How Vertex lured Grab to Singapore

The CEO of the Lion City's biggest venture capital fund reveals how it encouraged the hot ride-hailing firm to move south from Malaysia – and why more start-ups will follow.

It's one of the hottest tech names in Southeast Asia.

Grab, previously known as GrabTaxi, has emerged as a genuine, homegrown rival to US behemoth Uber in the six Southeast Asian countries it operates in. A $750 million funding round in September, led by Japan's Softbank, valued it at $3 billion.

But long before it became a hot name, Grab founder Anthony Tan took the decision to move the company from his native Malaysia south to Singapore.

The move came after it secured $10 million of series A funding from Vertex Venture Holdings, Singapore's biggest venture capital firm and a unit of Temasek, the Singapore government investment fund.

Chua Kee Lock, group president and CEO of Vertex, told FinanceAsia in an interview that Vertex persuaded Grab to make the move — and explained why he expects more hot start-ups from the region to make the same move.

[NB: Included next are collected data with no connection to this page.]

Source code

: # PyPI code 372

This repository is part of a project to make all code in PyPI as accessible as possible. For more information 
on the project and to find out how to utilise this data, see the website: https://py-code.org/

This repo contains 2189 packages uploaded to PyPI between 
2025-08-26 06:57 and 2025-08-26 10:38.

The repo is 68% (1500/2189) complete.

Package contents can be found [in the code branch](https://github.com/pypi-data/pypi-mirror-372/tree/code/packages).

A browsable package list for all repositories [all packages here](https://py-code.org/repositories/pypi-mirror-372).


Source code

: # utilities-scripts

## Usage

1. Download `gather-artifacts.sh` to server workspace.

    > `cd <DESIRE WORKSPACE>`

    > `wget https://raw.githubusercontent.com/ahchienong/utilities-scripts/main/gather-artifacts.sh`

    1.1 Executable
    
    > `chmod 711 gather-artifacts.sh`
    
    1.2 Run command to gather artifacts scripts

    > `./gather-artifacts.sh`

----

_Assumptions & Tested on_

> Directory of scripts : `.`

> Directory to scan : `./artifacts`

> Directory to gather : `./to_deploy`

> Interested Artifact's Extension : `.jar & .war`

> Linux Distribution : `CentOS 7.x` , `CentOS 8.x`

“We found the founder very interesting and wanted to invest in the company,” Chua said of Grab's Tan. “And we encouraged them to relocate to Singapore,” he said.

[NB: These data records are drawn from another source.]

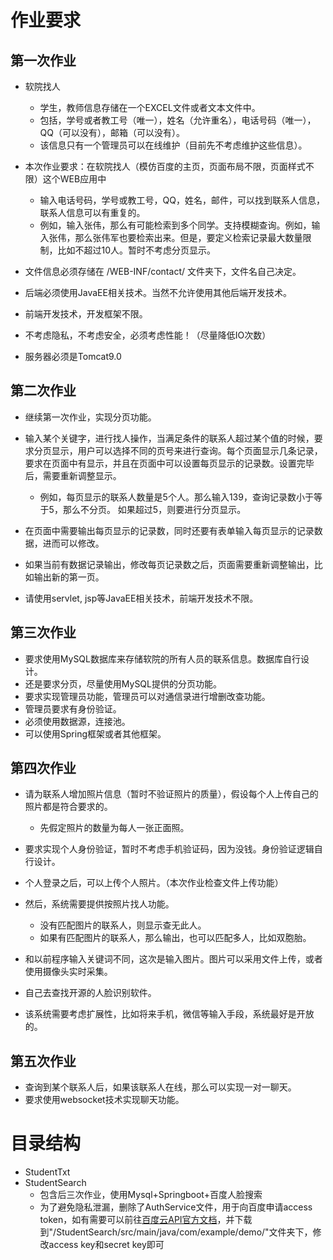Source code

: # 作业要求
## 第一次作业

- 软院找人
  - 学生，教师信息存储在一个EXCEL文件或者文本文件中。
  - 包括，学号或者教工号（唯一），姓名（允许重名），电话号码（唯一），QQ（可以没有），邮箱（可以没有）。
  - 该信息只有一个管理员可以在线维护（目前先不考虑维护这些信息）。
- 本次作业要求：在软院找人（模仿百度的主页，页面布局不限，页面样式不限）这个WEB应用中
  - 输入电话号码，学号或教工号，QQ，姓名，邮件，可以找到联系人信息，联系人信息可以有重复的。
  - 例如，输入张伟，那么有可能检索到多个同学。支持模糊查询。例如，输入张伟，那么张伟军也要检索出来。但是，要定义检索记录最大数量限制，比如不超过10人。暂时不考虑分页显示。

- 文件信息必须存储在 /WEB-INF/contact/ 文件夹下，文件名自己决定。
- 后端必须使用JavaEE相关技术。当然不允许使用其他后端开发技术。
- 前端开发技术，开发框架不限。
- 不考虑隐私，不考虑安全，必须考虑性能！（尽量降低IO次数）
- 服务器必须是Tomcat9.0

## 第二次作业

- 继续第一次作业，实现分页功能。

- 输入某个关键字，进行找人操作，当满足条件的联系人超过某个值的时候，要求分页显示，用户可以选择不同的页号来进行查询。每个页面显示几条记录，要求在页面中有显示，并且在页面中可以设置每页显示的记录数。设置完毕后，需要重新调整显示。
  - 例如，每页显示的联系人数量是5个人。那么输入139，查询记录数小于等于5，那么不分页。
    如果超过5，则要进行分页显示。

- 在页面中需要输出每页显示的记录数，同时还要有表单输入每页显示的记录数据，进而可以修改。
- 如果当前有数据记录输出，修改每页记录数之后，页面需要重新调整输出，比如输出新的第一页。
- 请使用servlet, jsp等JavaEE相关技术，前端开发技术不限。

## 第三次作业

- 要求使用MySQL数据库来存储软院的所有人员的联系信息。数据库自行设计。
- 还是要求分页，尽量使用MySQL提供的分页功能。
- 要求实现管理员功能，管理员可以对通信录进行增删改查功能。
- 管理员要求有身份验证。
- 必须使用数据源，连接池。
- 可以使用Spring框架或者其他框架。

## 第四次作业

- 请为联系人增加照片信息（暂时不验证照片的质量），假设每个人上传自己的照片都是符合要求的。
  - 先假定照片的数量为每人一张正面照。

- 要求实现个人身份验证，暂时不考虑手机验证码，因为没钱。身份验证逻辑自行设计。
- 个人登录之后，可以上传个人照片。（本次作业检查文件上传功能）
- 然后，系统需要提供按照片找人功能。
  - 没有匹配图片的联系人，则显示查无此人。
  - 如果有匹配图片的联系人，那么输出，也可以匹配多人，比如双胞胎。

- 和以前程序输入关键词不同，这次是输入图片。图片可以采用文件上传，或者使用摄像头实时采集。
- 自己去查找开源的人脸识别软件。
- 该系统需要考虑扩展性，比如将来手机，微信等输入手段，系统最好是开放的。

## 第五次作业

- 查询到某个联系人后，如果该联系人在线，那么可以实现一对一聊天。
- 要求使用websocket技术实现聊天功能。

# 目录结构

- StudentTxt
- StudentSearch
  - 包含后三次作业，使用Mysql+Springboot+百度人脸搜索
  - 为了避免隐私泄漏，删除了AuthService文件，用于向百度申请access token，如有需要可以前往[百度云API官方文档](https://cloud.baidu.com/doc/FACE/s/Gk37c1uzc)，并下载到"/StudentSearch/src/main/java/com/example/demo/"文件夹下，修改access key和secret key即可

Tan seems to share the positive view of Singapore. “It is the undisputed hub of Southeast Asia, a region we are focused on and need to be closer to, in order to solve problems with efficiency and safety in different markets,” Tan said at a media briefing in 2015 when announcing setting up a research and development centre in Singapore. 

The advantages Singapore touts include government subsidies and tax breaks, for example. But more importantly for start-ups and early-stage investors like Vertex, according to Chua, is the well-developed ecosystem for start-up funding that helps attract international financiers and bring higher valuations for public offerings.

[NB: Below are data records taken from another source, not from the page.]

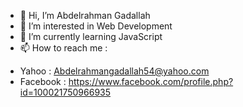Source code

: - 👋 Hi, I’m Abdelrahman Gadallah
- 👀 I’m interested in Web Development
- 🌱 I’m currently learning JavaScript
- 📫 How to reach me :
* Yahoo : Abdelrahmangadallah54@yahoo.com
* Facebook : https://www.facebook.com/profile.php?id=100021750966935
<!---
AbdelrahmanGadallah/AbdelrahmanGadallah is a ✨ special ✨ repository because its `README.md` (this file) appears on your GitHub profile.
You can click the Preview link to take a look at your changes.
--->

“International financiers are more familiar and comfortable with the legal system and process in Singapore,” said Chua. And investors don’t need to worry about paying large legal fees, then finding out a company is in an industry in which foreign investment is forbidden, or that there is a new regulation comes in the way, he added.

This, he says, has helped Grab attract investors including GGV Capital, Tiger Capital, Hillhouse Capital, SoftBank, Coatue, CICC and Didi Chuxing (then named Didi Kuaidi). Its $750 million Series-F round made Grab the second most valuable tech company in the region after Singapore-launched consumer internet platform Garena, which rebranded to Sea in May and is now in the process of an IPO in the US.

Founded in 1988, Vertex now has a war chest of $1 billion across five funds. It specialises in investing in information technology, clean tech, and healthcare.

By October 2015, it had publicly listed four start-ups it invested in, including mobile gaming developer IGG, which was listed in Hong Kong in 2013. It also exited another six deals, including the Chinese app distribution platform 91 Wireless, which Baidu bought from China’s NetDragon Websoft for $1.9 billion in 2013.